━━━━━ Exercise data ━━━━━
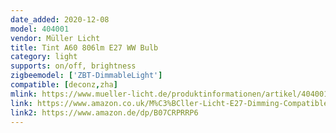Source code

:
 ```yaml
---
date_added: 2020-12-08
model: 404001 
vendor: Müller Licht 
title: Tint A60 806lm E27 WW Bulb
category: light
supports: on/off, brightness
zigbeemodel: ['ZBT-DimmableLight']
compatible: [deconz,zha]
mlink: https://www.mueller-licht.de/produktinformationen/artikel/404001/
link: https://www.amazon.co.uk/M%C3%BCller-Licht-E27-Dimming-Compatible-Controlled-Plastic/dp/B07CRPRRP6
link2: https://www.amazon.de/dp/B07CRPRRP6 
---
```

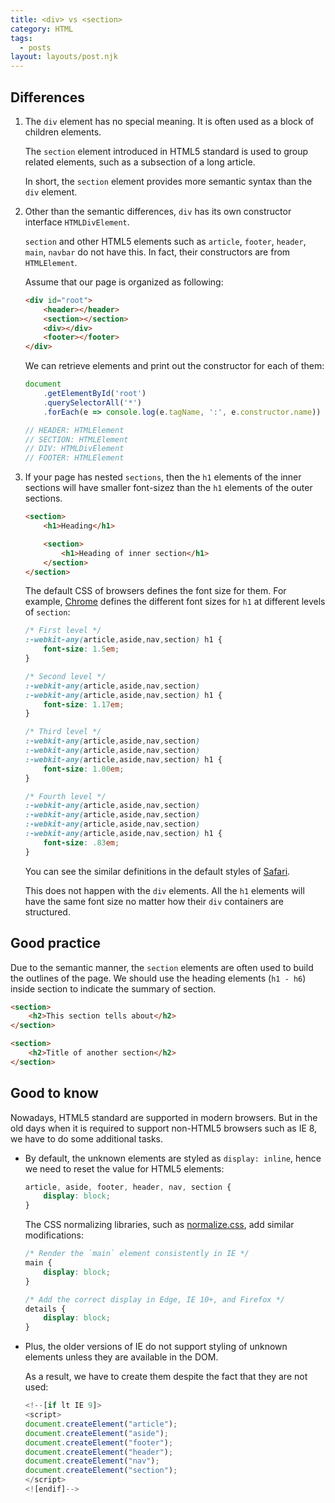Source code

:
 ```yaml
---
title: <div> vs <section>
category: HTML
tags:
  - posts
layout: layouts/post.njk
---
```


## Differences

1. The `div` element has no special meaning. It is often used as a block of children elements. 

    The `section` element introduced in HTML5 standard is used to group related elements, such as a subsection of a long article.

    In short, the `section` element provides more semantic syntax than the `div` element.

2. Other than the semantic differences, `div` has its own constructor interface `HTMLDivElement`.

    `section` and other HTML5 elements such as `article`, `footer`, `header`, `main`, `navbar` do not have this. In fact, their constructors are from `HTMLElement`.

    Assume that our page is organized as following:

    ```html
    <div id="root">
        <header></header>
        <section></section>
        <div></div>
        <footer></footer>
    </div>
    ```
        
    We can retrieve elements and print out the constructor for each of them:

    ```js
    document
        .getElementById('root')
        .querySelectorAll('*')
        .forEach(e => console.log(e.tagName, ':', e.constructor.name))

    // HEADER: HTMLElement
    // SECTION: HTMLElement
    // DIV: HTMLDivElement
    // FOOTER: HTMLElement
    ```

3. If your page has nested `sections`, then the `h1` elements of the inner sections will have smaller font-sizez than the `h1` elements of the outer sections.

    ```html
    <section>
        <h1>Heading</h1>

        <section>
            <h1>Heading of inner section</h1>
        </section>
    </section>
    ```

    The default CSS of browsers defines the font size for them. For example, [Chrome](https://chromium.googlesource.com/chromium/blink/+/master/Source/core/css/html.css#162) defines the different font sizes for `h1` at different levels of `section`:

    ```css
    /* First level */
    :-webkit-any(article,aside,nav,section) h1 {
        font-size: 1.5em;
    }

    /* Second level */
    :-webkit-any(article,aside,nav,section) 
    :-webkit-any(article,aside,nav,section) h1 {
        font-size: 1.17em;
    }

    /* Third level */
    :-webkit-any(article,aside,nav,section) 
    :-webkit-any(article,aside,nav,section) 
    :-webkit-any(article,aside,nav,section) h1 {
        font-size: 1.00em;
    }

    /* Fourth level */
    :-webkit-any(article,aside,nav,section) 
    :-webkit-any(article,aside,nav,section) 
    :-webkit-any(article,aside,nav,section) 
    :-webkit-any(article,aside,nav,section) h1 {
        font-size: .83em;
    }
    ```

    You can see the similar definitions in the default styles of [Safari](https://trac.webkit.org/browser/trunk/Source/WebCore/css/html.css#L139).

    This does not happen with the `div` elements. All the `h1` elements will have the same font size no matter how their `div` containers are structured.

## Good practice

Due to the semantic manner, the `section` elements are often used to build the outlines of the page. 
We should use the heading elements (`h1 - h6`) inside section to indicate the summary of section.

```html
<section>
    <h2>This section tells about</h2>
</section>

<section>
    <h2>Title of another section</h2>
</section>
```

## Good to know

Nowadays, HTML5 standard are supported in modern browsers. But in the old days when it is required to support non-HTML5 browsers such as IE 8, we have to do some additional tasks.

* By default, the unknown elements are styled as `display: inline`, hence we need to reset the value for HTML5 elements:

    ```css
    article, aside, footer, header, nav, section {
        display: block;
    }
    ```
    
    The CSS normalizing libraries, such as [normalize.css](https://necolas.github.io/normalize.css/8.0.1/normalize.css), add similar modifications:

    ```css
    /* Render the `main` element consistently in IE */
    main {
        display: block;
    }

    /* Add the correct display in Edge, IE 10+, and Firefox */
    details {
        display: block;
    }
    ```

* Plus, the older versions of IE do not support styling of unknown elements unless they are available in the DOM.

    As a result, we have to create them despite the fact that they are not used:

    ```js
    <!--[if lt IE 9]>
    <script>
    document.createElement("article");
    document.createElement("aside");
    document.createElement("footer");
    document.createElement("header");
    document.createElement("nav");
    document.createElement("section");
    </script>
    <![endif]-->
    ```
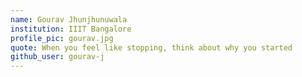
 ```yaml
---
name: Gourav Jhunjhunuwala
institution: IIIT Bangalore
profile_pic: gourav.jpg
quote: When you feel like stopping, think about why you started
github_user: gourav-j
---
```

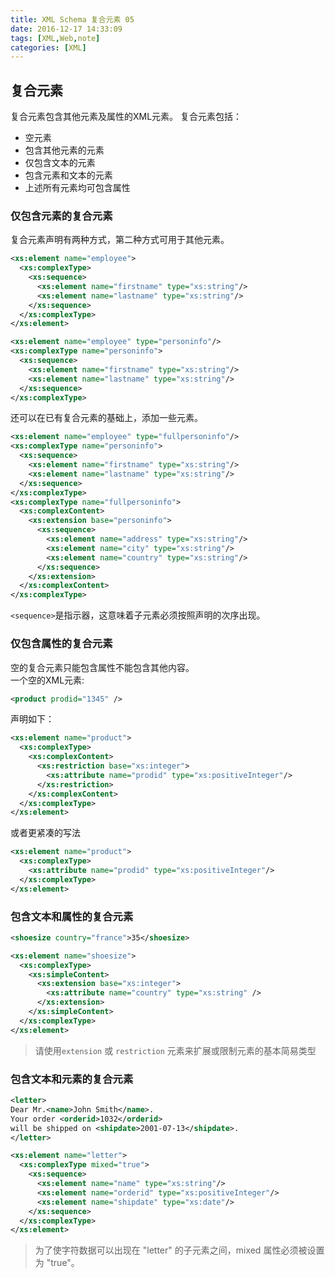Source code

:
 ```yaml
---
title: XML Schema 复合元素 05
date: 2016-12-17 14:33:09
tags: [XML,Web,note]
categories: [XML]
---
```

## 复合元素
复合元素包含其他元素及属性的XML元素。 复合元素包括：   
* 空元素
* 包含其他元素的元素
* 仅包含文本的元素
* 包含元素和文本的元素
* 上述所有元素均可包含属性

### 仅包含元素的复合元素
复合元素声明有两种方式，第二种方式可用于其他元素。    

```xml
<xs:element name="employee">
  <xs:complexType>
    <xs:sequence>
      <xs:element name="firstname" type="xs:string"/>
      <xs:element name="lastname" type="xs:string"/>
    </xs:sequence>
  </xs:complexType>
</xs:element>
```

```xml
<xs:element name="employee" type="personinfo"/>
<xs:complexType name="personinfo">
  <xs:sequence>
    <xs:element name="firstname" type="xs:string"/>
    <xs:element name="lastname" type="xs:string"/>
  </xs:sequence>
</xs:complexType>
```
还可以在已有复合元素的基础上，添加一些元素。    

```xml
<xs:element name="employee" type="fullpersoninfo"/>
<xs:complexType name="personinfo">
  <xs:sequence>
    <xs:element name="firstname" type="xs:string"/>
    <xs:element name="lastname" type="xs:string"/>
  </xs:sequence>
</xs:complexType>
<xs:complexType name="fullpersoninfo">
  <xs:complexContent>
    <xs:extension base="personinfo">
      <xs:sequence>
        <xs:element name="address" type="xs:string"/>
        <xs:element name="city" type="xs:string"/>
        <xs:element name="country" type="xs:string"/>
      </xs:sequence>
    </xs:extension>
  </xs:complexContent>
</xs:complexType>
```
`<sequence>`是指示器，这意味着子元素必须按照声明的次序出现。   

### 仅包含属性的复合元素
空的复合元素只能包含属性不能包含其他内容。   
一个空的XML元素:   

```xml
<product prodid="1345" />
```
声明如下：    

```xml
<xs:element name="product">
  <xs:complexType>
    <xs:complexContent>
      <xs:restriction base="xs:integer">
        <xs:attribute name="prodid" type="xs:positiveInteger"/>
      </xs:restriction>
    </xs:complexContent>
  </xs:complexType>
</xs:element>
```
或者更紧凑的写法

```xml
<xs:element name="product">
  <xs:complexType>
    <xs:attribute name="prodid" type="xs:positiveInteger"/>
  </xs:complexType>
</xs:element>
```

### 包含文本和属性的复合元素
```xml
<shoesize country="france">35</shoesize>
```
```xml
<xs:element name="shoesize">
  <xs:complexType>
    <xs:simpleContent>
      <xs:extension base="xs:integer">
        <xs:attribute name="country" type="xs:string" />
      </xs:extension>
    </xs:simpleContent>
  </xs:complexType>
</xs:element>
```
> 请使用`extension` 或 `restriction` 元素来扩展或限制元素的基本简易类型

### 包含文本和元素的复合元素
```xml
<letter>
Dear Mr.<name>John Smith</name>.
Your order <orderid>1032</orderid>
will be shipped on <shipdate>2001-07-13</shipdate>.
</letter>
```
```xml
<xs:element name="letter">
  <xs:complexType mixed="true">
    <xs:sequence>
      <xs:element name="name" type="xs:string"/>
      <xs:element name="orderid" type="xs:positiveInteger"/>
      <xs:element name="shipdate" type="xs:date"/>
    </xs:sequence>
  </xs:complexType>
</xs:element>
```
> 为了使字符数据可以出现在 "letter" 的子元素之间，mixed 属性必须被设置为 "true"。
━━━━━
What is needed. Match on "orderid": copy every line in the records that has it.

Output below.
Your order <orderid>1032</orderid>
      <xs:element name="orderid" type="xs:positiveInteger"/>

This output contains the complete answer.